#### Task prompt:
Find how many lines of the listing include the string "colorbar", and report only that figure.
----------
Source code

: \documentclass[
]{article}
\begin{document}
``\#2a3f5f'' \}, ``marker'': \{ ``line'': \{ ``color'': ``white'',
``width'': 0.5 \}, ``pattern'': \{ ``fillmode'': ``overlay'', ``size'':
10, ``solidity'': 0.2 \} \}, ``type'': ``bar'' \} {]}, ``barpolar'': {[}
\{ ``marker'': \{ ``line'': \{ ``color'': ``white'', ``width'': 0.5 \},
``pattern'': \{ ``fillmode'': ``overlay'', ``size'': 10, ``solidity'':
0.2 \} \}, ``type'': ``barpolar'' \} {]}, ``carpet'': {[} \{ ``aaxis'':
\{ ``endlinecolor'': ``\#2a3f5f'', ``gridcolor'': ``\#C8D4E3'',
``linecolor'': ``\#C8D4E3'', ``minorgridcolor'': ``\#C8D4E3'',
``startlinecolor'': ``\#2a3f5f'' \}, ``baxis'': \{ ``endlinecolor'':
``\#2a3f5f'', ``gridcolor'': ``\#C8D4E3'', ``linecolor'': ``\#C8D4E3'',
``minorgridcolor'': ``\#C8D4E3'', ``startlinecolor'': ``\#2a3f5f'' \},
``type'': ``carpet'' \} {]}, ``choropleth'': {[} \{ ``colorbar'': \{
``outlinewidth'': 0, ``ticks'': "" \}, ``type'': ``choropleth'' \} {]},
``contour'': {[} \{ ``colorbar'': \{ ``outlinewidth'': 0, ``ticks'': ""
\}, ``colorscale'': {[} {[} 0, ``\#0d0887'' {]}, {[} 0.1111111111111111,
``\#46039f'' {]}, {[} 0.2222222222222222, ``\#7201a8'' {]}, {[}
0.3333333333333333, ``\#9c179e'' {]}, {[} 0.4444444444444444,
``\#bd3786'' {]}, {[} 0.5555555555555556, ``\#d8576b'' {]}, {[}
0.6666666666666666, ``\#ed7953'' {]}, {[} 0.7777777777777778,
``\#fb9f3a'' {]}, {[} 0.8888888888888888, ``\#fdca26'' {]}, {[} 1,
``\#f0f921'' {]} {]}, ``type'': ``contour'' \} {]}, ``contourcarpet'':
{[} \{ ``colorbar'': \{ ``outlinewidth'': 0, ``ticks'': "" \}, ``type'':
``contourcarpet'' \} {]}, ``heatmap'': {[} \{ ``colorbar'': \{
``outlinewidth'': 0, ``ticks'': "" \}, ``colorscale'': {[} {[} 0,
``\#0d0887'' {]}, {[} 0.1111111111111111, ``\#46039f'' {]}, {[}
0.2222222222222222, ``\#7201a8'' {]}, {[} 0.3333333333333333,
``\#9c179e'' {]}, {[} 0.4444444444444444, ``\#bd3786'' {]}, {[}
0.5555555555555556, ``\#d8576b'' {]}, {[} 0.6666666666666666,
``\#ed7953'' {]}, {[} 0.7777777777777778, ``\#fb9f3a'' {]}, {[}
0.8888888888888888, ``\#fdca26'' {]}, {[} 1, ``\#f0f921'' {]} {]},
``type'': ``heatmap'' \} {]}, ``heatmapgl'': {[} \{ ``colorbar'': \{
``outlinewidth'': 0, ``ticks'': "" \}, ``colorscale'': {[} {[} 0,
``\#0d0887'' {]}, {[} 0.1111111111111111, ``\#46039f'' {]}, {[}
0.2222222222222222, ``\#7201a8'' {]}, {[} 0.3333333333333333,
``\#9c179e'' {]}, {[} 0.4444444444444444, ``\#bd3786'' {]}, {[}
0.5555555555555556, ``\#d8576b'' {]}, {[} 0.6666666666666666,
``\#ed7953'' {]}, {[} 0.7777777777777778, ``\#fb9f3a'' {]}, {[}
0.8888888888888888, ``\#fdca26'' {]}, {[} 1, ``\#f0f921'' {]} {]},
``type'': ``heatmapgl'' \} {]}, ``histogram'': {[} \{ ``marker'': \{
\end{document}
----------
#### Your response:
5